§ **Aim of the task**: Starting at the first line and ending at the one with "Low-rank Model under", give the lines of the listing again exactly, and nothing else; skip the pictures.

§ **Exercise data**:

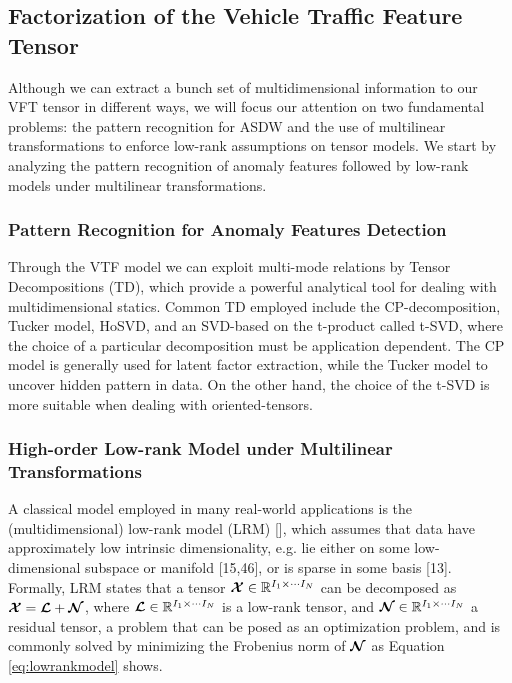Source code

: \documentclass[sensors,article,submit,moreauthors,pdftex]{Definitions/mdpi}
\newcommand{\mathten}[1]{\boldsymbol{\mathbf{\mathcal{\MakeUppercase{#1}}}}}
\begin{document}
\subsection{Factorization of the Vehicle Traffic Feature Tensor}
Although we can extract a bunch set of multidimensional information to our VFT tensor in different ways, we will focus our attention on two fundamental problems: the pattern recognition for ASDW and the use of multilinear transformations to enforce low-rank assumptions on tensor models. We start by analyzing the pattern recognition of anomaly features followed by low-rank models under multilinear transformations.

\subsubsection{Pattern Recognition for Anomaly Features Detection}
Through the VTF model we can exploit multi-mode relations by Tensor Decompositions (TD), which provide a powerful analytical tool for dealing with multidimensional statics. Common TD employed include the CP-decomposition, Tucker model, HoSVD, and an SVD-based on the t-product called t-SVD, where the choice of a particular decomposition must be application dependent. The CP model is generally used for latent factor extraction, while the Tucker model to uncover hidden pattern in data. On the other hand, the choice of the t-SVD is more suitable when dealing with oriented-tensors.

\subsubsection{High-order Low-rank Model under Multilinear Transformations}

A classical model employed in many real-world applications is the (multidimensional) low-rank model (LRM) [], which assumes that data have approximately low intrinsic dimensionality, e.g. lie either on some low-dimensional subspace or manifold [15,46], or is sparse in some basis [13]. Formally, LRM states that a tensor $\mathten{X}\in\mathbb{R}^{I_1\times \cdots I_N}$ can be decomposed as $\mathten{X} = \mathten{L} + \mathten{N}$, where $\mathten{L}\in\mathbb{R}^{I_1\times \cdots I_N}$ is a low-rank tensor, and $\mathten{N}\in\mathbb{R}^{I_1\times \cdots I_N}$ a residual tensor, a problem that can be posed as an optimization problem, and is commonly solved by minimizing the Frobenius norm of $\mathten{N}$ as Equation \ref{eq:lowrankmodel} shows.
\end{document}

§ **Answer box**:
Source code

: \documentclass[sensors,article,submit,moreauthors,pdftex]{Definitions/mdpi}
\newcommand{\mathten}[1]{\boldsymbol{\mathbf{\mathcal{\MakeUppercase{#1}}}}}
\begin{document}
\subsection{Factorization of the Vehicle Traffic Feature Tensor}
Although we can extract a bunch set of multidimensional information to our VFT tensor in different ways, we will focus our attention on two fundamental problems: the pattern recognition for ASDW and the use of multilinear transformations to enforce low-rank assumptions on tensor models. We start by analyzing the pattern recognition of anomaly features followed by low-rank models under multilinear transformations.

\subsubsection{Pattern Recognition for Anomaly Features Detection}
Through the VTF model we can exploit multi-mode relations by Tensor Decompositions (TD), which provide a powerful analytical tool for dealing with multidimensional statics. Common TD employed include the CP-decomposition, Tucker model, HoSVD, and an SVD-based on the t-product called t-SVD, where the choice of a particular decomposition must be application dependent. The CP model is generally used for latent factor extraction, while the Tucker model to uncover hidden pattern in data. On the other hand, the choice of the t-SVD is more suitable when dealing with oriented-tensors.

\subsubsection{High-order Low-rank Model under Multilinear Transformations}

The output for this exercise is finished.